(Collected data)
• • • •
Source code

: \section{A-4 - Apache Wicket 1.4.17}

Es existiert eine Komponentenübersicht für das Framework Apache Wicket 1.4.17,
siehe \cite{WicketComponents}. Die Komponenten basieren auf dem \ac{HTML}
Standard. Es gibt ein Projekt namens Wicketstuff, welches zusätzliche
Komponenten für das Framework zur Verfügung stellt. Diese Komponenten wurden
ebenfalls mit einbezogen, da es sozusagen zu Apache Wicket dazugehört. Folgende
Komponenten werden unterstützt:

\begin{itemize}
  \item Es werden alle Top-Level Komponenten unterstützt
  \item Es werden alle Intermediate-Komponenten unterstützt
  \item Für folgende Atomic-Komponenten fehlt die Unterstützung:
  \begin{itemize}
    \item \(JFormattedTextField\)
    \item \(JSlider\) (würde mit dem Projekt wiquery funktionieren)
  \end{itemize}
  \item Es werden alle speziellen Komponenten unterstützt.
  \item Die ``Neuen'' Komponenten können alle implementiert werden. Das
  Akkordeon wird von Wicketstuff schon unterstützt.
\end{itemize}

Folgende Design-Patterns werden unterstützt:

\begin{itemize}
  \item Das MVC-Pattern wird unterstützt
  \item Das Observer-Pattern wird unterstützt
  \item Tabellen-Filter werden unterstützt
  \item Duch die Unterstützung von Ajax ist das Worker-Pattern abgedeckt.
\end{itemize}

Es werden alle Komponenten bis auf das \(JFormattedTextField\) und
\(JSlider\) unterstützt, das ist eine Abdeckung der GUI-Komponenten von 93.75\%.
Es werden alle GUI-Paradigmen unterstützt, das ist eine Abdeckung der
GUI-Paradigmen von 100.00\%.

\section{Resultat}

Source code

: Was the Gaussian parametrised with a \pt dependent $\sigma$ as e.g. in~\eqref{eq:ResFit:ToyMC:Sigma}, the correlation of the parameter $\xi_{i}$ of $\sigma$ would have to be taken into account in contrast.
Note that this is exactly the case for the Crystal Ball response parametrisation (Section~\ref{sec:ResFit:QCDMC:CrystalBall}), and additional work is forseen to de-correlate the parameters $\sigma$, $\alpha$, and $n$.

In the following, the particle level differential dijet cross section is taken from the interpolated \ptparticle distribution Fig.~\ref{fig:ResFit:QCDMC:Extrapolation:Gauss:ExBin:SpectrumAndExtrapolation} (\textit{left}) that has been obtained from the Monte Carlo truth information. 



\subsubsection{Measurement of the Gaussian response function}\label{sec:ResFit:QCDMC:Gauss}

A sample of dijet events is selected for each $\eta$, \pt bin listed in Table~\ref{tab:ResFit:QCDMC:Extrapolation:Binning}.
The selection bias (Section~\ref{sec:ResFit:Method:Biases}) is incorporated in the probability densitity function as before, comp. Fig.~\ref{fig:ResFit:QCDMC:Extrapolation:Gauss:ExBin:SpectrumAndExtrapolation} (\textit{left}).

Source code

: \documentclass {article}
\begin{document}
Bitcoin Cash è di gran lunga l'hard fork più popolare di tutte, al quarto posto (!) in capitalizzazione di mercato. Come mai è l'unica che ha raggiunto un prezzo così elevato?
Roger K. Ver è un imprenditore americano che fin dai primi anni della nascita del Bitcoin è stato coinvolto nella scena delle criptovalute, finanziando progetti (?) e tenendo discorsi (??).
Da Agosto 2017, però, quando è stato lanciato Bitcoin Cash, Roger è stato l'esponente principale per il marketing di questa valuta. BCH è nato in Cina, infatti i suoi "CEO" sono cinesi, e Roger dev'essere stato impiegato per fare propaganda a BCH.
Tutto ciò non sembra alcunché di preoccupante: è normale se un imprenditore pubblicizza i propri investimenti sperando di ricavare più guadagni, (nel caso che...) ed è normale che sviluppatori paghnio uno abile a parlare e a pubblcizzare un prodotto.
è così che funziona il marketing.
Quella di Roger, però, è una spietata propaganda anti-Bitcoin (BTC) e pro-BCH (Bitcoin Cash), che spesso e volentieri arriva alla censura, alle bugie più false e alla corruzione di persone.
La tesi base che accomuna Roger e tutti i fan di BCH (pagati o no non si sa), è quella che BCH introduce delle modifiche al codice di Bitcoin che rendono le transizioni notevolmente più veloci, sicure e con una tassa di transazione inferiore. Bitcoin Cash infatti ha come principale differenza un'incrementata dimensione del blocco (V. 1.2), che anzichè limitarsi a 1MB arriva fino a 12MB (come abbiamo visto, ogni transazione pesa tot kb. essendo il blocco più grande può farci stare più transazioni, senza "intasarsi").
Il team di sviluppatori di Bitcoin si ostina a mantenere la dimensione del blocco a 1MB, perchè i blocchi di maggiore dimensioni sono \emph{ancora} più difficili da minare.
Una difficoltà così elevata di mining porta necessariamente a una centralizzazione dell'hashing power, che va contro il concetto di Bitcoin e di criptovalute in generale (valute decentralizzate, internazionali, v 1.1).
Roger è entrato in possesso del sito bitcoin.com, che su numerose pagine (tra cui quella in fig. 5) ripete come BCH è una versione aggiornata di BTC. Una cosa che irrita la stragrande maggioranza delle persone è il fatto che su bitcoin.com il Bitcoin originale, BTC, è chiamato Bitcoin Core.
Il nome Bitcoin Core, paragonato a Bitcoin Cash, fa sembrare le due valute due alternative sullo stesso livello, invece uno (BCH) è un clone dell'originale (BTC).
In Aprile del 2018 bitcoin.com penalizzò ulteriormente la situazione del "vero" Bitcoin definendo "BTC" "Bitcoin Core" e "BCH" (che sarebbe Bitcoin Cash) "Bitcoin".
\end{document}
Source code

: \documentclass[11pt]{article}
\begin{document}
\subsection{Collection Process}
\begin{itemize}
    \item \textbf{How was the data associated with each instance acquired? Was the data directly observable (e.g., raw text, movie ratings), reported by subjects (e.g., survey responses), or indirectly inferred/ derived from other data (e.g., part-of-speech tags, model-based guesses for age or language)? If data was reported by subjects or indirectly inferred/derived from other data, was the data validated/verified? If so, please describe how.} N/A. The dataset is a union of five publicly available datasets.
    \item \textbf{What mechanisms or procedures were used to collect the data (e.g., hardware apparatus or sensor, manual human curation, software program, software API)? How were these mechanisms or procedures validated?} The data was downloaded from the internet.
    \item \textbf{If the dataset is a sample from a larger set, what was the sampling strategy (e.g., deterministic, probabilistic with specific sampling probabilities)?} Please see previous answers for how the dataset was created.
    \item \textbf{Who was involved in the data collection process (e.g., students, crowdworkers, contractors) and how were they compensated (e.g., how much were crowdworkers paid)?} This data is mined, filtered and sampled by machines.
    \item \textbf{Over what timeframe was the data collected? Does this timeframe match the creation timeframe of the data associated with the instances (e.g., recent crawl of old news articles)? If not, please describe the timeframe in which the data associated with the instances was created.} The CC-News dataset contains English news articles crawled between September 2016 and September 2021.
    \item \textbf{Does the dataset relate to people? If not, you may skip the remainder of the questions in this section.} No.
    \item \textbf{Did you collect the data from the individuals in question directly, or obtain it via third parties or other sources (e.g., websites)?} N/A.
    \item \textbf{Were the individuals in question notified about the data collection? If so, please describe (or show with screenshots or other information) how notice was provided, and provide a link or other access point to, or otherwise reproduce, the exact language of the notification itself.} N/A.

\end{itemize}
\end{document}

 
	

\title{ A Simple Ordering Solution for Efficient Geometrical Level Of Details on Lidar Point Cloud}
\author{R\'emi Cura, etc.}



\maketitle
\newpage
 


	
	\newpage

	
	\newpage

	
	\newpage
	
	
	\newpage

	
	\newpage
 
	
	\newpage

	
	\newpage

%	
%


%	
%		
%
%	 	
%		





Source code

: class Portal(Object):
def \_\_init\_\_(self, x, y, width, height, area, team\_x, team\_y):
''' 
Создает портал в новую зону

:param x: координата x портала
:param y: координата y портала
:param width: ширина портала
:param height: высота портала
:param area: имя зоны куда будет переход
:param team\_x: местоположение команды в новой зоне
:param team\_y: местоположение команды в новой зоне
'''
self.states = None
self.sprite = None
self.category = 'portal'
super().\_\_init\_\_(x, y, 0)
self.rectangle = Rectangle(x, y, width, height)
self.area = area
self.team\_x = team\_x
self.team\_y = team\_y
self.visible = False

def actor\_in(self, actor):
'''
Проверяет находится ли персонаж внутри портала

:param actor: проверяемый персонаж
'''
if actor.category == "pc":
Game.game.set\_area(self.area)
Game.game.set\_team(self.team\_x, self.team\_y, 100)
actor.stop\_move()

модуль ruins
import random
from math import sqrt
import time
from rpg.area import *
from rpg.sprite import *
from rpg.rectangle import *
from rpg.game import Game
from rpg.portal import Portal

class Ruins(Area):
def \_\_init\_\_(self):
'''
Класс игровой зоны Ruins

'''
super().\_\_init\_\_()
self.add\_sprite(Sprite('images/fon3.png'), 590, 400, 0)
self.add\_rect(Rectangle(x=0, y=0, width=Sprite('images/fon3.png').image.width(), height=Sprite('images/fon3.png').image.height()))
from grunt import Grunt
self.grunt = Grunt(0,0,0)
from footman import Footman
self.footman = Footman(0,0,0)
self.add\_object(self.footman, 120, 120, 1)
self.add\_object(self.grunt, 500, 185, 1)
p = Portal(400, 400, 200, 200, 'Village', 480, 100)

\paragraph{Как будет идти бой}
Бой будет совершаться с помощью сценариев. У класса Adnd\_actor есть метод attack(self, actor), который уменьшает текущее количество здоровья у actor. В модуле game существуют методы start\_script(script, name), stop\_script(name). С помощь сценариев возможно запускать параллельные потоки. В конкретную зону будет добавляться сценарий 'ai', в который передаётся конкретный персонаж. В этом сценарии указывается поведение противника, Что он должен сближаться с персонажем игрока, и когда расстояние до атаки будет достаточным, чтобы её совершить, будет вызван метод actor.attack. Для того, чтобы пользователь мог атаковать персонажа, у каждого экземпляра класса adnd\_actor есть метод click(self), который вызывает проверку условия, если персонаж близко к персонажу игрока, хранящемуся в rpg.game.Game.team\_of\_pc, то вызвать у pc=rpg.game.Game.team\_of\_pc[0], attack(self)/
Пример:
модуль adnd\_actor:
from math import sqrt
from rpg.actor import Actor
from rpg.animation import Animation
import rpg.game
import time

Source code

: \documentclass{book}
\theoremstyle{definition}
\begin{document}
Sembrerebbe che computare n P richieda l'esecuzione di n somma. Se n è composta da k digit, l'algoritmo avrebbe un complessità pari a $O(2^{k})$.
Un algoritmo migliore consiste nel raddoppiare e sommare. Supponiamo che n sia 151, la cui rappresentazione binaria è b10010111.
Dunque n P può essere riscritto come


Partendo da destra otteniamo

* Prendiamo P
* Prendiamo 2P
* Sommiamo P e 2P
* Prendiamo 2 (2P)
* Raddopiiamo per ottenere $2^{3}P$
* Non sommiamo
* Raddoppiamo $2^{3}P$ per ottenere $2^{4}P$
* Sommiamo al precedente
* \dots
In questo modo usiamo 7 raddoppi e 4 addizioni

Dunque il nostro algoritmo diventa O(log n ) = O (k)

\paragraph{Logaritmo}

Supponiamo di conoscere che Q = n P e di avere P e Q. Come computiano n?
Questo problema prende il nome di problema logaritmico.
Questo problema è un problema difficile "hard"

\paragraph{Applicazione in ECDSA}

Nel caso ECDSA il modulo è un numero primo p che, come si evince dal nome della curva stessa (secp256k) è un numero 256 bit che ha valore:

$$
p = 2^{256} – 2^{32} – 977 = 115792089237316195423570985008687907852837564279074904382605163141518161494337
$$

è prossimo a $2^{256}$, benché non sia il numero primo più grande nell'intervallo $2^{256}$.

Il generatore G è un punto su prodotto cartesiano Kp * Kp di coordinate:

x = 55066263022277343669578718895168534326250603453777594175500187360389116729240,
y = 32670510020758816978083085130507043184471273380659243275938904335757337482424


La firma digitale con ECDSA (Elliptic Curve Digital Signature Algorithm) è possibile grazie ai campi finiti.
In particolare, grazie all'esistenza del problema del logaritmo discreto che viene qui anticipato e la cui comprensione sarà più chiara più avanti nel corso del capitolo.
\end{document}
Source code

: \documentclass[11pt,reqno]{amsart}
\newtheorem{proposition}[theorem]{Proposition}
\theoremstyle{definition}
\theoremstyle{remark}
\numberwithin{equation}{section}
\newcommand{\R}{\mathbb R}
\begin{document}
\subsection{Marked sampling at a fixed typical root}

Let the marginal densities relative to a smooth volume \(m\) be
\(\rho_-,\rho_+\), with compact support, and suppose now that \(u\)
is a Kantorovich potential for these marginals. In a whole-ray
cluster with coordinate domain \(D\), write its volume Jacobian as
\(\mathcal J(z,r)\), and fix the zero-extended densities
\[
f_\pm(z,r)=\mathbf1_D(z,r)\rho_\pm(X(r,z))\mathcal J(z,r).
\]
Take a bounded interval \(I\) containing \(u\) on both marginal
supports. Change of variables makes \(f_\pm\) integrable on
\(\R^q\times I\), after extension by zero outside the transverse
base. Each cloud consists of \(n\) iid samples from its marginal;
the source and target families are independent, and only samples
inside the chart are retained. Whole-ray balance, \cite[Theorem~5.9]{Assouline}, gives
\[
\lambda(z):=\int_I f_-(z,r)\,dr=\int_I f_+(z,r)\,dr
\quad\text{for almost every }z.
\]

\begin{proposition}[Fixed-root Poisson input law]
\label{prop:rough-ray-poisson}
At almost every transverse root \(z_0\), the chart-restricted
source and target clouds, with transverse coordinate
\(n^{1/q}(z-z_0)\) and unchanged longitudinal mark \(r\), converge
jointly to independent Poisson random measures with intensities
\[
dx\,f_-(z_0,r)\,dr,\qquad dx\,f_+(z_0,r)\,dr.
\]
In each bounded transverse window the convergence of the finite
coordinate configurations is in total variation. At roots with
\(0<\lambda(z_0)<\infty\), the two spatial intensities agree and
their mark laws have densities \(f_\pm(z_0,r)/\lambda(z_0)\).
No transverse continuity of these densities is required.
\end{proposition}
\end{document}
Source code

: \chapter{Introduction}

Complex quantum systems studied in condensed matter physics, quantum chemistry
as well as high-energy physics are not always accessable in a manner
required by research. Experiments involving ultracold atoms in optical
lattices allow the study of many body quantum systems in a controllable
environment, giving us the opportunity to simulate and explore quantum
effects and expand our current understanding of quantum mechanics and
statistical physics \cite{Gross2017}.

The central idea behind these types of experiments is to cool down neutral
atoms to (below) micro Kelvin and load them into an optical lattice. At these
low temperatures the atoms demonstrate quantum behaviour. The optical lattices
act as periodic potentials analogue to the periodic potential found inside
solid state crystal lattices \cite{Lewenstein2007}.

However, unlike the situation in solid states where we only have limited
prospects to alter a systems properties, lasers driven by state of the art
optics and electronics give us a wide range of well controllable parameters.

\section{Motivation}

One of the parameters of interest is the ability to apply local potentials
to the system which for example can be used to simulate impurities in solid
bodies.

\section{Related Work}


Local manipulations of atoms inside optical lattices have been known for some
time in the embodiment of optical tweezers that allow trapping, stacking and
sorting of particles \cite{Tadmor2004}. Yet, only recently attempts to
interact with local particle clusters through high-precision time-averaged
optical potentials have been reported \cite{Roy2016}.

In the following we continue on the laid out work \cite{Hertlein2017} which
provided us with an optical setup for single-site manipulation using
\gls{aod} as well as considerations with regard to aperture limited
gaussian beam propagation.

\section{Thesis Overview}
• • • •
TRY IT: Out of the data above, give again only the lines starting at the one holding "Es werden alle GUI-Paradigmen" and ending at the one holding "Bitcoin Cash è", unchanged.

WRITTEN ANSWER:
Es werden alle GUI-Paradigmen unterstützt, das ist eine Abdeckung der
GUI-Paradigmen von 100.00\%.

\section{Resultat}

Source code

: Was the Gaussian parametrised with a \pt dependent $\sigma$ as e.g. in~\eqref{eq:ResFit:ToyMC:Sigma}, the correlation of the parameter $\xi_{i}$ of $\sigma$ would have to be taken into account in contrast.
Note that this is exactly the case for the Crystal Ball response parametrisation (Section~\ref{sec:ResFit:QCDMC:CrystalBall}), and additional work is forseen to de-correlate the parameters $\sigma$, $\alpha$, and $n$.

In the following, the particle level differential dijet cross section is taken from the interpolated \ptparticle distribution Fig.~\ref{fig:ResFit:QCDMC:Extrapolation:Gauss:ExBin:SpectrumAndExtrapolation} (\textit{left}) that has been obtained from the Monte Carlo truth information. 



\subsubsection{Measurement of the Gaussian response function}\label{sec:ResFit:QCDMC:Gauss}

A sample of dijet events is selected for each $\eta$, \pt bin listed in Table~\ref{tab:ResFit:QCDMC:Extrapolation:Binning}.
The selection bias (Section~\ref{sec:ResFit:Method:Biases}) is incorporated in the probability densitity function as before, comp. Fig.~\ref{fig:ResFit:QCDMC:Extrapolation:Gauss:ExBin:SpectrumAndExtrapolation} (\textit{left}).

Source code

: \documentclass {article}
\begin{document}
Bitcoin Cash è di gran lunga l'hard fork più popolare di tutte, al quarto posto (!) in capitalizzazione di mercato. Come mai è l'unica che ha raggiunto un prezzo così elevato?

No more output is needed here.